Question

Determine the celsius temperature of 2.49 mol of a gas contained in a 1.00 L vessel at a pressure of 143 kPa

Answer 1

Answer: the temperature of the gas under the conditions given is -266°C

Step-by-step explanation:

The question requires us to determine the temperature of a gas, in Celsius degrees, knowing that there are 2.49 moles of the gas contained in a 1.00 L vessel at a pressure of 143 kPa.

To solve this problem, we can apply a rearranged equation of ideal gases, as shown below:

`P* V=n* R* T\rightarrow T=(P* V)/(n* R)`

where P is the pressure of the gas, V is the volume of the gas, n is the number of moles and R is the constant of gases.

Since the question did not provide a value for R, we'll apply 8.314 kPa.L/K.mol.
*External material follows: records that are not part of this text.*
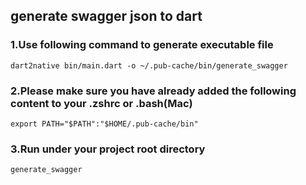 
## generate swagger json to dart

### 1.Use following command to generate executable file
```
dart2native bin/main.dart -o ~/.pub-cache/bin/generate_swagger 
```
### 2.Please make sure you have already added the following content to your .zshrc or .bash(Mac)
```
export PATH="$PATH":"$HOME/.pub-cache/bin"
```
### 3.Run  under your project root directory
```generate_swagger```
Note that the temperature will be obtained in Kelvin, and we'll need to convert it to Celsius degrees.

Applying the values provided by the question, we'll have:

`\begin{gathered} \begin{equation*} T=(P* V)/(n* R) \end{equation*} \\ T=((143kPa)*(1.00L))/((2.49mol)*(8.314kPa.L.K^(-1).mol^(-1)))=6.91K \end{gathered}`

Therefore, the temperature of the gas is 6.91K.

We can convert this temperature to °C as it follows:

`\begin{gathered} K=°C+273.15\rightarrow°C=K-273.15 \\ T(°C)=6.91-273.15=-266°C \end{gathered}`

Therefore, the temperature of the gas under the conditions given is -266°C.